(Stored data entries)
━━━━━━━━━━━━━━━━

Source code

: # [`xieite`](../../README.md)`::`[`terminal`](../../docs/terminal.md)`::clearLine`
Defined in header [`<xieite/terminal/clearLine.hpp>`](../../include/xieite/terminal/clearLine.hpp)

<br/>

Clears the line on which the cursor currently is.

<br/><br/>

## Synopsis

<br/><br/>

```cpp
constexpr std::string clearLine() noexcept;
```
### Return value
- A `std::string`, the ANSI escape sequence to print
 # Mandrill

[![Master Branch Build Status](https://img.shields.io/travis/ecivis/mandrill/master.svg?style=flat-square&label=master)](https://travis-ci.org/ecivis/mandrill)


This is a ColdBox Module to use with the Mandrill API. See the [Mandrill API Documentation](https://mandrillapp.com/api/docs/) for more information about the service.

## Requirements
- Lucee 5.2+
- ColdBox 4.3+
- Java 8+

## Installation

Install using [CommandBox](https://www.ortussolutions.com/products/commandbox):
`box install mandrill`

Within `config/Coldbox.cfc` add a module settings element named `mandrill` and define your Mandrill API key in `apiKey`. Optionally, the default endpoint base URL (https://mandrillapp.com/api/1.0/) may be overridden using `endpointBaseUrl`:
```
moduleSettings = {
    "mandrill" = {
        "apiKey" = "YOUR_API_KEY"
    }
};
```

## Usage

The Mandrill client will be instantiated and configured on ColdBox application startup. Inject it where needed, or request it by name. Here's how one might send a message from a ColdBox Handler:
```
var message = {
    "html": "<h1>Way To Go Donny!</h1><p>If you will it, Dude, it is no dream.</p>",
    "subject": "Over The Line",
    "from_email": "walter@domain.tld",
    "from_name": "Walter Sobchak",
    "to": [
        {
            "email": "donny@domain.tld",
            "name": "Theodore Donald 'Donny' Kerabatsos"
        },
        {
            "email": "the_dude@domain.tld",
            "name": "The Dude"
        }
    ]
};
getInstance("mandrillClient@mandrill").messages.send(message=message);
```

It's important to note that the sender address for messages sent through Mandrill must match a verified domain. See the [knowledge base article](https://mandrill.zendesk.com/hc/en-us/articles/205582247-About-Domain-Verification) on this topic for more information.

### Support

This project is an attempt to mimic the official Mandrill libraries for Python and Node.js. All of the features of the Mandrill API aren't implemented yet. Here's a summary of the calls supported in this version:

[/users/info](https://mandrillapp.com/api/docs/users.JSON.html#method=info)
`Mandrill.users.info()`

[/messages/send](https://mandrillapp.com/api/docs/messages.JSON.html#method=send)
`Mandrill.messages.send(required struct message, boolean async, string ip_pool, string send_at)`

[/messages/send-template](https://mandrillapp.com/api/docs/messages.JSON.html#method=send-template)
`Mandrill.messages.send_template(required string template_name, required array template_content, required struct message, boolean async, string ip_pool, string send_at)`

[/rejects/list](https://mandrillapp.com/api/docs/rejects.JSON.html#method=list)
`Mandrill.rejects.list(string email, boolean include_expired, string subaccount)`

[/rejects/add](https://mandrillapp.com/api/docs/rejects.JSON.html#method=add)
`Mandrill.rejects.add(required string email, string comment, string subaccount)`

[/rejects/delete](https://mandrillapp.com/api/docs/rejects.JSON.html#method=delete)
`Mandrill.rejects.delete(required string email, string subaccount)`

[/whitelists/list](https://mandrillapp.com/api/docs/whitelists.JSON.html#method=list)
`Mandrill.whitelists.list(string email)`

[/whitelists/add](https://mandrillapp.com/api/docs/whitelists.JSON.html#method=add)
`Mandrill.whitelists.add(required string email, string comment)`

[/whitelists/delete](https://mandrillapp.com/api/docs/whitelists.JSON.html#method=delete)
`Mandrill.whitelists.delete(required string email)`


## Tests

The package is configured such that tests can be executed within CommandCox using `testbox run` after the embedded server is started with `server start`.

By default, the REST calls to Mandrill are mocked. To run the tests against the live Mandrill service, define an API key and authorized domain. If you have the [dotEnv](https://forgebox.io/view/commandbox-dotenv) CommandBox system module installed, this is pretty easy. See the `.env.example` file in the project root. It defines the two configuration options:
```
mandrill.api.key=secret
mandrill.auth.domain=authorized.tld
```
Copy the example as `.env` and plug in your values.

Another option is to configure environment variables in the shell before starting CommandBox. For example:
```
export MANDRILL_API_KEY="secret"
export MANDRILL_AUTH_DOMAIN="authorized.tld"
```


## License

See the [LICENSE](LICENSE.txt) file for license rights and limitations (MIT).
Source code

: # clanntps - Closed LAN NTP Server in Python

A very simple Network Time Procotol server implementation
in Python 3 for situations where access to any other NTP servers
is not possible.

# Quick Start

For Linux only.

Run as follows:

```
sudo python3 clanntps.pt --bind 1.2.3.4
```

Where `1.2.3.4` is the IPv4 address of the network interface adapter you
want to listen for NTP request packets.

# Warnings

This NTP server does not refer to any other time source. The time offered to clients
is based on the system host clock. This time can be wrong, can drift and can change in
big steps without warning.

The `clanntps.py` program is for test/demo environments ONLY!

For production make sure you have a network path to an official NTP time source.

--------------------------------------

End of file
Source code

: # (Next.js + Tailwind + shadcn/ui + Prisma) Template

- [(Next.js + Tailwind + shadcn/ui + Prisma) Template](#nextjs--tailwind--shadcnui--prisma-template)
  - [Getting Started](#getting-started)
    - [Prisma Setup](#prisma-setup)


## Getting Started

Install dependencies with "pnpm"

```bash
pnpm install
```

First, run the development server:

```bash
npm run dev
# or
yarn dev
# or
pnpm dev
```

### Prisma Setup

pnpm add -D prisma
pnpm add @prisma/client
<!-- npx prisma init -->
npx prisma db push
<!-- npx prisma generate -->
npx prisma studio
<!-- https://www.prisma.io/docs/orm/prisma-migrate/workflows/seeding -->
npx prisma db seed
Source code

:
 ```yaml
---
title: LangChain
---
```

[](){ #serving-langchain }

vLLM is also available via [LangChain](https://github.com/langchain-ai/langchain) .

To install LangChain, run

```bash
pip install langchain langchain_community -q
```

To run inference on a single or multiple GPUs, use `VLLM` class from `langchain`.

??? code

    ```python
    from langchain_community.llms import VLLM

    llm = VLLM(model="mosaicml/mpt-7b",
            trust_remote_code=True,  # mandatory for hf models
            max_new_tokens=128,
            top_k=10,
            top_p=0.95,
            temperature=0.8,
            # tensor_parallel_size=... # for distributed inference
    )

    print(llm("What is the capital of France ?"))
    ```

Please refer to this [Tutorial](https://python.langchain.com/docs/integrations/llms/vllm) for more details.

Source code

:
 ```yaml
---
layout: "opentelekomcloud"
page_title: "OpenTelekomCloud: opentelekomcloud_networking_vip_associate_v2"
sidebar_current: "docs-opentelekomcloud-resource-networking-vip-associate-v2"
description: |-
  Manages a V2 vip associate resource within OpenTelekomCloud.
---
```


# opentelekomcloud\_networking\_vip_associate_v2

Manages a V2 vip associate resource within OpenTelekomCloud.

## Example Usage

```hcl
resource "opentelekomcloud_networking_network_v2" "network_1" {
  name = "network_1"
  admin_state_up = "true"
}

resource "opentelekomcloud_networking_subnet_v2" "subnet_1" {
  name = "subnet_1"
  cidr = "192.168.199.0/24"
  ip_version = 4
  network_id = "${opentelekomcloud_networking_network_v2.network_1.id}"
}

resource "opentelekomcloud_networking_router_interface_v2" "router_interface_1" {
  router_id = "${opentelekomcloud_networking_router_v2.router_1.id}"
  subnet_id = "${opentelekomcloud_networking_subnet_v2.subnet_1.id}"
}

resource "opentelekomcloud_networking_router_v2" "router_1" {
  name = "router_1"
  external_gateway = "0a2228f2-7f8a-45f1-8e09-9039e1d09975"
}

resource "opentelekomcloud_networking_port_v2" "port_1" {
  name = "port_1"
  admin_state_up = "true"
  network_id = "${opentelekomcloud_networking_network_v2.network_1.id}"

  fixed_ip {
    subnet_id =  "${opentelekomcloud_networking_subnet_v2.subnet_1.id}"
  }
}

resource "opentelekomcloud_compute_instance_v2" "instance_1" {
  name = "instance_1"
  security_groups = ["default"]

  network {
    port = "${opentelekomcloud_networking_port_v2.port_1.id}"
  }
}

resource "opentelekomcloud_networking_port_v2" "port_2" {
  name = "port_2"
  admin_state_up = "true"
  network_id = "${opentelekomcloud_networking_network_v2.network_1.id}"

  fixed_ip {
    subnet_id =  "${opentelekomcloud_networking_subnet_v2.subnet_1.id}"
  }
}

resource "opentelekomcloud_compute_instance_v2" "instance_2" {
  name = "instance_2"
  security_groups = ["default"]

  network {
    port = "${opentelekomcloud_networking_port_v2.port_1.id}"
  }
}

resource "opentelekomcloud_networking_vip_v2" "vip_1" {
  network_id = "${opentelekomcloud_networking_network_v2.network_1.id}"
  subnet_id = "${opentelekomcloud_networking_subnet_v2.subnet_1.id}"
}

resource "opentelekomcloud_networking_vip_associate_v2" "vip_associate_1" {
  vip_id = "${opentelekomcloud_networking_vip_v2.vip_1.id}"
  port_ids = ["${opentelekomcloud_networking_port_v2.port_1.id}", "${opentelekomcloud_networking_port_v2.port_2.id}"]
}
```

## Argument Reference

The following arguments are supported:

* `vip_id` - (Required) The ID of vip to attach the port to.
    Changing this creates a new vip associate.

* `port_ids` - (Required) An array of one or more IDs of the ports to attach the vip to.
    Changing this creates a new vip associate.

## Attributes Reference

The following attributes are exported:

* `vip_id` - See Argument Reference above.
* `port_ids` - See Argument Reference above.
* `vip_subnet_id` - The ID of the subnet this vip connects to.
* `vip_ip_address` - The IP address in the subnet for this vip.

━━━━━━━━━━━━━━━━

■ Directions: Reply with nothing but the number of lines in the data above that contain "delete".

■ Answer to the exercise: 4